_PROBLEM TO WORK ON_: Search term "forEach": copy each line of the data containing it.

_RECORDS FOR PROCESSING_:
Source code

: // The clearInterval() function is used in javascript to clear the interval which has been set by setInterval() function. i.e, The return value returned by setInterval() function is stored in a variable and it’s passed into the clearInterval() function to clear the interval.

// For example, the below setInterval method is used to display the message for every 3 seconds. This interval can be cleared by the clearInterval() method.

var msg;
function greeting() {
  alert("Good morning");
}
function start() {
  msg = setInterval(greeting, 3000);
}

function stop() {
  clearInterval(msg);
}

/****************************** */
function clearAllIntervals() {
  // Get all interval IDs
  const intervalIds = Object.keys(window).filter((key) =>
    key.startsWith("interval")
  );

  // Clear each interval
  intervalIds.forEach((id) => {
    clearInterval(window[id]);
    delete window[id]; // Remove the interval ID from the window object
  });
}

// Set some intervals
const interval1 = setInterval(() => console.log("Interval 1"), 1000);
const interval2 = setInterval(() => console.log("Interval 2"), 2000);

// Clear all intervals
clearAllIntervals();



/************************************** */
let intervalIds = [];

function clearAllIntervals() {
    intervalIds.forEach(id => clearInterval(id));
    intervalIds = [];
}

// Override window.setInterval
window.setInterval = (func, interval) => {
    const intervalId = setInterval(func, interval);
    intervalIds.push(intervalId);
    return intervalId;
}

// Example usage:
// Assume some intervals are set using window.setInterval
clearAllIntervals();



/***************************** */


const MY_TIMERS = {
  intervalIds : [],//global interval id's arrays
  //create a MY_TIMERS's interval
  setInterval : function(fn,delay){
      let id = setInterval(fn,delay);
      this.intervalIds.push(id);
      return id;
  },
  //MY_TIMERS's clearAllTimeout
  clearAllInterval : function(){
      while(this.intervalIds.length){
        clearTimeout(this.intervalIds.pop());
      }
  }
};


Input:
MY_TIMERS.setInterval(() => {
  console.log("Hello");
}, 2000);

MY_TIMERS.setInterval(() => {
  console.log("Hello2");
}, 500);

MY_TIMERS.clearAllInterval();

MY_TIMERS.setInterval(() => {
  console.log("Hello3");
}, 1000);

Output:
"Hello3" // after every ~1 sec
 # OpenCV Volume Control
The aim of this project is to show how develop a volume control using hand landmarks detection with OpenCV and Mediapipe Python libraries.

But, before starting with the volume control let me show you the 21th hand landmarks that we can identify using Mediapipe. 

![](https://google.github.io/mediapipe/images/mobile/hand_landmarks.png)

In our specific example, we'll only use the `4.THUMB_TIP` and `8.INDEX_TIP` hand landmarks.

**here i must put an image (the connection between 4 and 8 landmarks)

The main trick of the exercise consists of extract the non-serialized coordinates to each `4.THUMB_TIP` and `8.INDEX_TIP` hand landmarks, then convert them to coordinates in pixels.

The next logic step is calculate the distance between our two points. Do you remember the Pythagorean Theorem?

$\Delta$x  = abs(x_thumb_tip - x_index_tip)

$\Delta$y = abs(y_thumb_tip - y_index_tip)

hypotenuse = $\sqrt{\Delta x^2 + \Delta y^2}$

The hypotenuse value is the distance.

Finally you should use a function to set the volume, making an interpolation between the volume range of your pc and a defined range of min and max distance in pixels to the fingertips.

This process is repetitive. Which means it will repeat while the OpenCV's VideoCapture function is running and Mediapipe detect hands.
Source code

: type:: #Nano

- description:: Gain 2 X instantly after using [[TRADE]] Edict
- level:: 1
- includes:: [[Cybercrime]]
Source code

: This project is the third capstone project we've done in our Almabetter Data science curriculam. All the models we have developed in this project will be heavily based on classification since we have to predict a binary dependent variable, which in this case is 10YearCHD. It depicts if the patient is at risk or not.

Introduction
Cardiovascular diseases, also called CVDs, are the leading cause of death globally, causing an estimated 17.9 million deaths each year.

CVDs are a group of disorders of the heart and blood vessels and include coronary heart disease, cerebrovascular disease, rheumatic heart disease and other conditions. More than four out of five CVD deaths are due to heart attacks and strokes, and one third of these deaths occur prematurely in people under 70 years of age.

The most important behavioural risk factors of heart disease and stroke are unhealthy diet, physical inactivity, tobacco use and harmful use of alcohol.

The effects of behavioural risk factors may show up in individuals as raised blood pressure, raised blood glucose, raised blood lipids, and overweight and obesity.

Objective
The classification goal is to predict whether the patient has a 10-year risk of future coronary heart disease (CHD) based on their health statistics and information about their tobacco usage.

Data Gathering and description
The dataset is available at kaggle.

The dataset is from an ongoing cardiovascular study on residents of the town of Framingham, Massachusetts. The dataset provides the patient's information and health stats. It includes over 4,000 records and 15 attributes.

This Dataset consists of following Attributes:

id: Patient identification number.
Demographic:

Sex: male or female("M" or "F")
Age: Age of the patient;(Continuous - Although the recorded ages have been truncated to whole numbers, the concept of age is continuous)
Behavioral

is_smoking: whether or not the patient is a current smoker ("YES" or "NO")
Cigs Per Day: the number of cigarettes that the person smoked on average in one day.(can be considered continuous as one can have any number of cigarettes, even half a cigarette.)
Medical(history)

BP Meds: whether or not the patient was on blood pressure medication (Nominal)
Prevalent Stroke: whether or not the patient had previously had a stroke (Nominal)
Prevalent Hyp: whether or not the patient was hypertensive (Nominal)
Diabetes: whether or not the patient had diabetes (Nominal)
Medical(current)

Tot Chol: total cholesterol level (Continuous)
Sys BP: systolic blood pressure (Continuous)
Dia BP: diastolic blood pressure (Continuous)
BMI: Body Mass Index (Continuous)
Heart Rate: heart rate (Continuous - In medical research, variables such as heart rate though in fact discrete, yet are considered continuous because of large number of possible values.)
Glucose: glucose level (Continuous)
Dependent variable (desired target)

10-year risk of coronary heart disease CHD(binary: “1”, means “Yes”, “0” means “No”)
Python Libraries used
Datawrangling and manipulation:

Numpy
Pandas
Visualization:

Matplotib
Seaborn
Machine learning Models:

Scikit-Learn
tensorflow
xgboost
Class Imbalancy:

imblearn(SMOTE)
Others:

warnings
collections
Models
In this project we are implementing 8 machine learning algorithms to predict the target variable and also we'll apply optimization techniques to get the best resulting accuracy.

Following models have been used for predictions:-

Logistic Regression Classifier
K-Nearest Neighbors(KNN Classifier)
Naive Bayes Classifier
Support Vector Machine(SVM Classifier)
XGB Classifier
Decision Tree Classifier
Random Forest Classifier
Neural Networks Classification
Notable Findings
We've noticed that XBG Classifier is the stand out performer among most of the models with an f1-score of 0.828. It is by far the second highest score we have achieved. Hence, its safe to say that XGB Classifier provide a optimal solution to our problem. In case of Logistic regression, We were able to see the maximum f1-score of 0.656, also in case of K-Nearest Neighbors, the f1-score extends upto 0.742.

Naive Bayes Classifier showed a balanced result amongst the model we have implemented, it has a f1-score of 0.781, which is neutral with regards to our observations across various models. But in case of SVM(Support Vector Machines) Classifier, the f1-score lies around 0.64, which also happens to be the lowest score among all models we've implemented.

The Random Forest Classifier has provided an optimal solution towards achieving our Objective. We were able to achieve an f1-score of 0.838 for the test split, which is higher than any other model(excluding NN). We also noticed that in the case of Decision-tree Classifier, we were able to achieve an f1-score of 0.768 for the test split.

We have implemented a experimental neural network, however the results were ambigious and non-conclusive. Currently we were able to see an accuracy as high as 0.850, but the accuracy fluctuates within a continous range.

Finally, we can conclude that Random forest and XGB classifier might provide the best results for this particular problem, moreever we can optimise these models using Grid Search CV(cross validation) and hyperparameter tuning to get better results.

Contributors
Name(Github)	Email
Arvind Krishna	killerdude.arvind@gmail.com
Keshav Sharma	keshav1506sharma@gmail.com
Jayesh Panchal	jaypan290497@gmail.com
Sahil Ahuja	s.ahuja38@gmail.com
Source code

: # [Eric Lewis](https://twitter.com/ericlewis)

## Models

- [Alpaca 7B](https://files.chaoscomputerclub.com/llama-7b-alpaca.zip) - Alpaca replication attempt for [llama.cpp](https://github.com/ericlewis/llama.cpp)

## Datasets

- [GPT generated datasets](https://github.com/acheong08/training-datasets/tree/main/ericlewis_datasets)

_ANSWER BOX_:
  intervalIds.forEach((id) => {
    intervalIds.forEach(id => clearInterval(id));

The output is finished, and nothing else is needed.